[Plain-text document sources]

◇ ◇ ◇ ◇ ◇ ◇ ◇

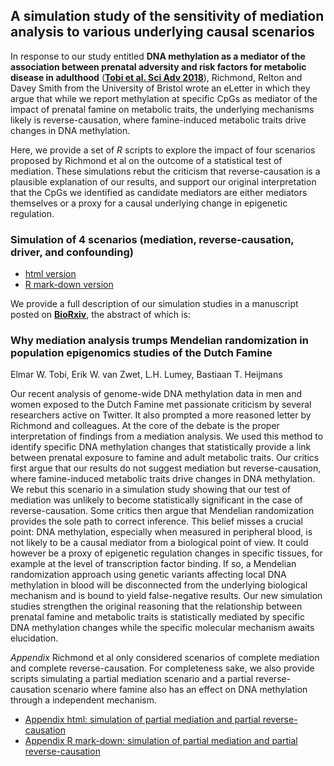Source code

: ## A simulation study of the sensitivity of mediation analysis to various underlying causal scenarios ##

In response to our study entitled **DNA methylation as a mediator of the association between prenatal adversity and risk factors for metabolic disease in adulthood** ([**Tobi et al. Sci Adv 2018**](http://advances.sciencemag.org/content/4/1/eaao4364)), Richmond, Relton and Davey Smith from the University of Bristol wrote an eLetter in which they argue that while we report methylation at specific CpGs as mediator of the impact of prenatal famine on metabolic traits, the underlying mechanisms likely is reverse-causation, where famine-induced metabolic traits drive changes in DNA methylation.

Here, we provide a set of _R_ scripts to explore the impact of four scenarios proposed by Richmond et al on the outcome of a statistical test of mediation. These simulations rebut the criticism that reverse-causation is a plausible explanation of our results, and support our original interpretation that the CpGs we identified as candidate mediators are either mediators themselves or a proxy for a causal underlying change in epigenetic regulation.

### Simulation of 4 scenarios (mediation, reverse-causation, driver, and confounding) ###
* [html version](http://htmlpreview.github.io/?https://github.com/molepi/SimulationStudy-Mediation/blob/master/simulation_2018_07_02.html)
* [R mark-down version](simulation%202018%2007%2002.rmd)


We provide a full description of our simulation studies in a manuscript posted on [**BioRxiv**](https://www.biorxiv.org/content/early/2018/07/05/362392), the abstract of which is: 
### Why mediation analysis trumps Mendelian randomization in population epigenomics studies of the Dutch Famine ###
Elmar W. Tobi, Erik W. van Zwet, L.H. Lumey, Bastiaan T. Heijmans

Our recent analysis of genome-wide DNA methylation data in men and women exposed to the Dutch Famine met passionate criticism by several researchers active on Twitter. It also prompted a more reasoned letter by Richmond and colleagues. At the core of the debate is the proper interpretation of findings from a mediation analysis. We used this method to identify specific DNA methylation changes that statistically provide a link between prenatal exposure to famine and adult metabolic traits. Our critics first argue that our results do not suggest mediation but reverse-causation, where famine-induced metabolic traits drive changes in DNA methylation. We rebut this scenario in a simulation study showing that our test of mediation was unlikely to become statistically significant in the case of reverse-causation. Some critics then argue that Mendelian randomization provides the sole path to correct inference. This belief misses a crucial point: DNA methylation, especially when measured in peripheral blood, is not likely to be a causal mediator from a biological point of view. It could however be a proxy of epigenetic regulation changes in specific tissues, for example at the level of transcription factor binding. If so, a Mendelian randomization approach using genetic variants affecting local DNA methylation in blood will be disconnected from the underlying biological mechanism and is bound to yield false-negative results. Our new simulation studies strengthen the original reasoning that the relationship between prenatal famine and metabolic traits is statistically mediated by specific DNA methylation changes while the specific molecular mechanism awaits elucidation.


_Appendix_
Richmond et al only considered scenarios of complete mediation and complete reverse-causation. For completeness sake, we also provide scripts simulating a partial mediation scenario and a partial reverse-causation scenario where famine also has an effect on DNA methylation through a independent mechanism. 

* [Appendix html: simulation of partial mediation and partial reverse-causation](http://htmlpreview.github.io/?https://github.com/molepi/SimulationStudy-Mediation/blob/master/simulation_2018_07_02_appendix.html)
* [Appendix R mark-down: simulation of partial mediation and partial reverse-causation](simulation%202018%2007%2002%20appendix.rmd)
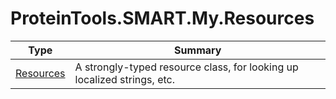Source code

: ﻿
# ProteinTools.SMART.My.Resources

|Type|Summary|
|----|-------|
|[Resources](./Resources.md)|A strongly-typed resource class, for looking up localized strings, etc.|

◇ ◇ ◇ ◇ ◇ ◇ ◇

Your task =>
When a line in the data holds the word "Resources", show that line.

Solution for this exercise =>
# ProteinTools.SMART.My.Resources
|[Resources](./Resources.md)|A strongly-typed resource class, for looking up localized strings, etc.|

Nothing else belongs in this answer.